== Extracted records ==
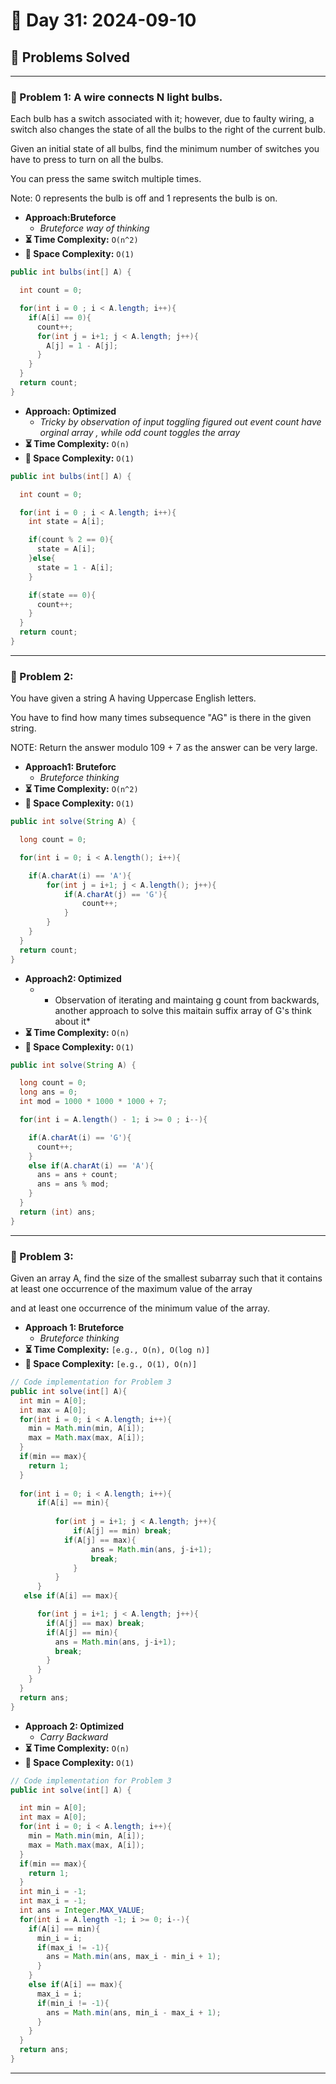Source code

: 
# 📅 Day 31: 2024-09-10

## 🚀 Problems Solved

---

### 🧩 Problem 1: A wire connects N light bulbs.

Each bulb has a switch associated with it; however, due to faulty wiring, a switch also changes the state of all the bulbs to the right of the current bulb.

Given an initial state of all bulbs, find the minimum number of switches you have to press to turn on all the bulbs.

You can press the same switch multiple times.

Note: 0 represents the bulb is off and 1 represents the bulb is on.
- **Approach:Bruteforce**
  - *Bruteforce way of thinking*
- **⏳ Time Complexity:** `O(n^2)`
- **💾 Space Complexity:** `O(1)`

```java
public int bulbs(int[] A) {

  int count = 0;

  for(int i = 0 ; i < A.length; i++){
    if(A[i] == 0){
      count++;
      for(int j = i+1; j < A.length; j++){
        A[j] = 1 - A[j];
      }
    }
  }
  return count;
}
```

- **Approach: Optimized**
  - *Tricky by observation of input toggling figured out event count have orginal array , while odd count toggles the array*
- **⏳ Time Complexity:** `O(n)`
- **💾 Space Complexity:** `O(1)`

```java
public int bulbs(int[] A) {

  int count = 0;

  for(int i = 0 ; i < A.length; i++){
    int state = A[i];

    if(count % 2 == 0){
      state = A[i];
    }else{
      state = 1 - A[i];
    }

    if(state == 0){
      count++;
    }
  }
  return count;
}
```

---

### 🧩 Problem 2: 
You have given a string A having Uppercase English letters.

You have to find how many times subsequence "AG" is there in the given string.

NOTE: Return the answer modulo 109 + 7 as the answer can be very large.


- **Approach1: Bruteforc**
  - *Bruteforce thinking*
- **⏳ Time Complexity:** `O(n^2)`
- **💾 Space Complexity:** `O(1)`

```java
public int solve(String A) {

  long count = 0;

  for(int i = 0; i < A.length(); i++){

    if(A.charAt(i) == 'A'){
        for(int j = i+1; j < A.length(); j++){
            if(A.charAt(j) == 'G'){
                count++;
            }
        }
    }
  }
  return count;
}
```

- **Approach2: Optimized**
  - * Observation of iterating and maintaing g count from backwards, another approach to solve this maitain suffix array of G's think about it*
- **⏳ Time Complexity:** `O(n)`
- **💾 Space Complexity:** `O(1)`

```java
public int solve(String A) {

  long count = 0;
  long ans = 0;
  int mod = 1000 * 1000 * 1000 + 7;

  for(int i = A.length() - 1; i >= 0 ; i--){

    if(A.charAt(i) == 'G'){
      count++;
    }
    else if(A.charAt(i) == 'A'){
      ans = ans + count;
      ans = ans % mod;
    }
  }
  return (int) ans;
}
```

---

### 🧩 Problem 3: 
Given an array A, find the size of the smallest subarray such that it contains at least one occurrence of the maximum value of the array

and at least one occurrence of the minimum value of the array.
- **Approach 1: Bruteforce**
  - *Bruteforce thinking*
- **⏳ Time Complexity:** `[e.g., O(n), O(log n)]`
- **💾 Space Complexity:** `[e.g., O(1), O(n)]`

```java
// Code implementation for Problem 3
public int solve(int[] A){
  int min = A[0];
  int max = A[0];
  for(int i = 0; i < A.length; i++){
    min = Math.min(min, A[i]);
    max = Math.max(max, A[i]);
  }
  if(min == max){
    return 1;
  }
  
  for(int i = 0; i < A.length; i++){
      if(A[i] == min){
          
          for(int j = i+1; j < A.length; j++){
              if(A[j] == min) break;
            if(A[j] == max){
                  ans = Math.min(ans, j-i+1);
                  break;
              }
          }
      }
   else if(A[i] == max){

      for(int j = i+1; j < A.length; j++){
        if(A[j] == max) break;
        if(A[j] == min){
          ans = Math.min(ans, j-i+1);
          break;
        }
      }
    }
  }
  return ans;
}
```

- **Approach 2: Optimized**
  - *Carry Backward*
- **⏳ Time Complexity:** `O(n)`
- **💾 Space Complexity:** `O(1)`

```java
// Code implementation for Problem 3
public int solve(int[] A) {

  int min = A[0];
  int max = A[0];
  for(int i = 0; i < A.length; i++){
    min = Math.min(min, A[i]);
    max = Math.max(max, A[i]);
  }
  if(min == max){
    return 1;
  }
  int min_i = -1;
  int max_i = -1;
  int ans = Integer.MAX_VALUE;
  for(int i = A.length -1; i >= 0; i--){
    if(A[i] == min){
      min_i = i;
      if(max_i != -1){
        ans = Math.min(ans, max_i - min_i + 1);
      }
    }
    else if(A[i] == max){
      max_i = i;
      if(min_i != -1){
        ans = Math.min(ans, min_i - max_i + 1);
      }
    }
  }
  return ans;
}
```

---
===
#### [What is expected]
Which lines of the records contain the word "minimum"? Copy each of them.

#### [Your solution]
Given an initial state of all bulbs, find the minimum number of switches you have to press to turn on all the bulbs.
and at least one occurrence of the minimum value of the array.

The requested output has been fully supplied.